[ntp:questions] Simple but good NTP server
David J Taylor
david-taylor at blueyonder.delete-this-bit.and-this-part.co.uk.invalid
Mon Jan 25 16:03:21 UTC 2010
"Richard B. Gilbert" <rgilbert88 at comcast.net> wrote in message
news:e-OdnZ0OpZrLJsDWnZ2dnUVZ_tGdnZ2d at giganews.com...
> Routers usually do not make good GPS clocks! If they are functioning as
> routers they have work to do and time keeping is not a priority.
Indeed! I was thinking of the router just as a source of low-cost, ready
to run hardware, with a completely different OS.
> Used computers (X86) are available for free if you don't mind "dumpster
> diving" for them. You can run Solaris on one. Solaris, is not Linux
> but it looks like Linux and uses something close to the Linux command
> line interface. You may find that it's better documented than Linux.

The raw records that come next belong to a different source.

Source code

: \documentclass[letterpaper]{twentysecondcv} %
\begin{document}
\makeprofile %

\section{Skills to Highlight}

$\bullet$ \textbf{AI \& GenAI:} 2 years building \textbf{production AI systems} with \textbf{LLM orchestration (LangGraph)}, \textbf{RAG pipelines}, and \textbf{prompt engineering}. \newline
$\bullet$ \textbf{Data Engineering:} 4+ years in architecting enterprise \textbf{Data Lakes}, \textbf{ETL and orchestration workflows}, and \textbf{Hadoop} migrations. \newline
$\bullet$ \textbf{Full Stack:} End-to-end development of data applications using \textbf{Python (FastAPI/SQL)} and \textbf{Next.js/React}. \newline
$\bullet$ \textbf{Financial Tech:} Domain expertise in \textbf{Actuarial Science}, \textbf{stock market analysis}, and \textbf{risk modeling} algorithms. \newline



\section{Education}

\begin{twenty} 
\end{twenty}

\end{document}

> It's a commercial O/S and supported by the vendor. Support, if you need
> it, will cost you money.
I already have a FreeBSD PC which I would run, but I wanted a much lower
power, and small form factor device.
> If your objection to Linux is based on the user interface and/or the
> libraries and tools you are probably "SOL"; the only viable alternative
> is some flavor of Windows!
I have no objection to Linux as such (although I read that FreeBSD may be
better), just that I am very unfamiliar with it, hence would most likely
need a pre-built OS. If loading the OS is a matter of FTP from Windows,
or were configuring the OS a matter of using a Web-style interface to the
box, I could comfortably manage that. I /did/ use the command-line when
setting up the FreeBSD box, and I could certainly follow instructions for
> NTP is pretty much the same no matter what platform you run it on. The
> O/S vendor may add a coat of paint or some bells and whistles but that's
> probably the ONLY difference.
Fair enough, Richard. Interesting to have your thoughts.